04 February 2014

in a world where a man can be merely a thing

     Sacrifice restores to the sacred world that which servile use has degraded, rendered profane. Servile use has made a thing (an object) of that which, in a deep sense, is of the same nature as the subject, is in a relation of intimate participation with the subject. It is not necessary that the sacrifice actually destroy the animal or plant of which man had to make a thing for his use. They must at least be destroyed as things, that is, insofar as they have become things. Destruction is the best means of negating a utilitarian rela­tion between man and the animal or plant. But it rarely goes to the point of holocaust. It is enough that the consumption of the offerings, or the communion, has a meaning that is not reducible to the shared ingestion of food. The victim of the sacrifice can­ not be consumed in the same way as a motor uses fuel. What the ritual has the virtue of rediscovering is the intimate participation of the sacrificer and the victim, to which a servile use had put an end. The slave bound to labor and having become the property of another is a thing just as a work animal is a thing. The indi­vidual who employs the labor of his prisoner severs the tie that links him to his fellow man. He is not far from the moment when he will sell him. But the owner has not simply made a thing, a commodity, of this property. No one can make a thing of the sec­ond self that the slave is without at the same time estranging him­self from his own intimate being, without giving himself the limits of a thing.
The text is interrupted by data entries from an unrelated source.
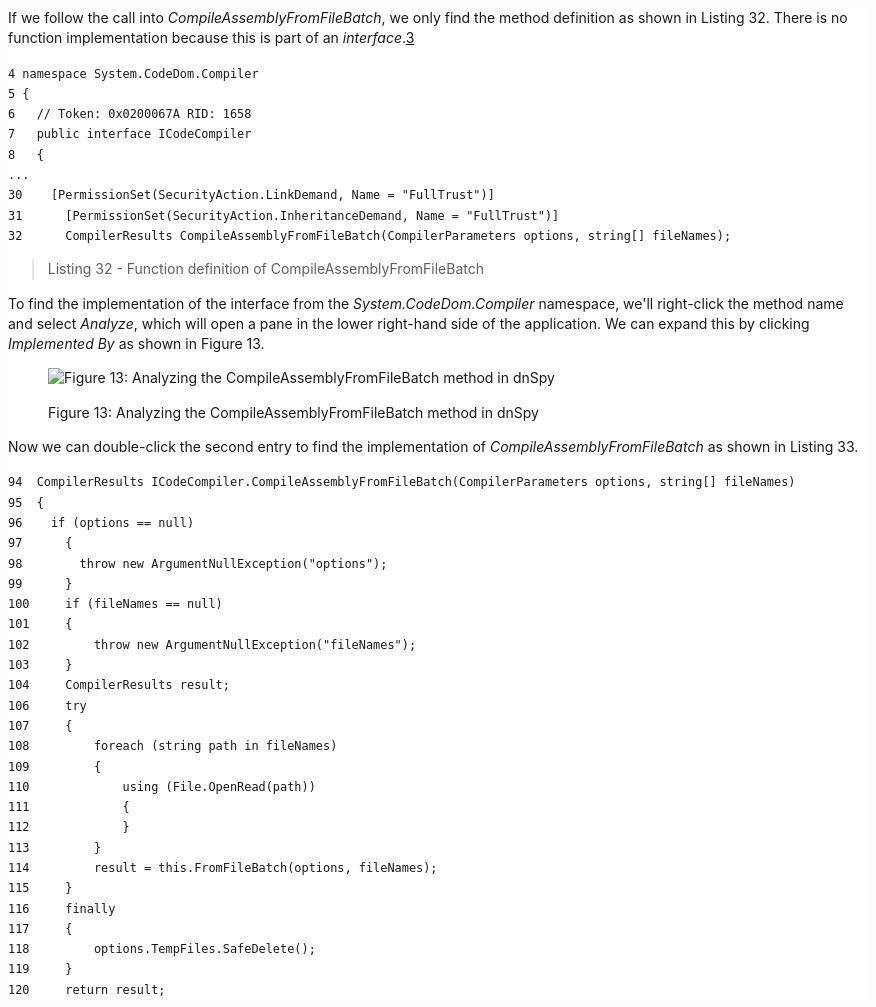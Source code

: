 If we follow the call into _CompileAssemblyFromFileBatch_, we only find the method definition as shown in Listing 32. There is no function implementation because this is part of an _interface_.[3](https://portal.offsec.com/courses/pen-300-9502/learning/application-whitelisting-14700/application-whitelisting-15088#fn-local_id_363-3)

```
4 namespace System.CodeDom.Compiler
5 {
6 	// Token: 0x0200067A RID: 1658
7 	public interface ICodeCompiler
8 	{
...	
30    [PermissionSet(SecurityAction.LinkDemand, Name = "FullTrust")]
31		[PermissionSet(SecurityAction.InheritanceDemand, Name = "FullTrust")]
32		CompilerResults CompileAssemblyFromFileBatch(CompilerParameters options, string[] fileNames);
```

> Listing 32 - Function definition of CompileAssemblyFromFileBatch

To find the implementation of the interface from the _System.CodeDom.Compiler_ namespace, we'll right-click the method name and select _Analyze_, which will open a pane in the lower right-hand side of the application. We can expand this by clicking _Implemented By_ as shown in Figure 13.

<figure><img src="https://static.offsec.com/offsec-courses/PEN-300/imgs/aw/7662c810924e273bc608b7b78eecfa76-aw_dnspy_acomfb.png" alt="Figure 13: Analyzing the CompileAssemblyFromFileBatch method in dnSpy"><figcaption><p>Figure 13: Analyzing the CompileAssemblyFromFileBatch method in dnSpy</p></figcaption></figure>

Now we can double-click the second entry to find the implementation of _CompileAssemblyFromFileBatch_ as shown in Listing 33.

```
94  CompilerResults ICodeCompiler.CompileAssemblyFromFileBatch(CompilerParameters options, string[] fileNames)
95  {
96    if (options == null)
97  	{
98		  throw new ArgumentNullException("options");
99		}
100		if (fileNames == null)
101		{
102 		throw new ArgumentNullException("fileNames");
103		}
104		CompilerResults result;
106		try
107		{
108			foreach (string path in fileNames)
109			{
110				using (File.OpenRead(path))
111				{
112				}
113			}
114			result = this.FromFileBatch(options, fileNames);
115		}
116		finally
117		{
118			options.TempFiles.SafeDelete();
119		}
120		return result;
```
     This should not be considered narrowly: There is no perfect operation, and neither the slave nor the master is entirely reduced to the order of things. The slave is a thing for the owner; he accepts this situation which he prefers to dying; he effectively loses part of his intimate value for himself, for it is not enough to be this or that: One also has to be for others. Similarly, for the slave the owner has ceased to be his fellow man; he is profoundly separated from him; even if his equals continue to see him as a man, even if he is still a man for others, he is now in a world where a man can be merely a thing. The same poverty then extends over human life as extends over the countryside if the weather is overcast. Over­cast weather, when the sun is filtered by the clouds and the play of light goes dim, appears to "reduce things to what they are." The error is obvious: What is before me is never anything less than the universe; the universe is not a thing and I am not at all mistaken when I see its brilliance in the sun. But if the sun is hidden I more clearly see the barn, the field, the hedgerow. I no longer see the splendor of the light that played over the barn; rather I see this barn or this hedgerow like a screen between the universe and me.
     In the same way, slavery brings into the world the absence of light that is the separate positing of each thing, reduced to the use that it has. Light, or brilliance, manifests the intimacy of life, that which life deeply is, which is perceived by the subject as being true to itself and as the transparency of the universe.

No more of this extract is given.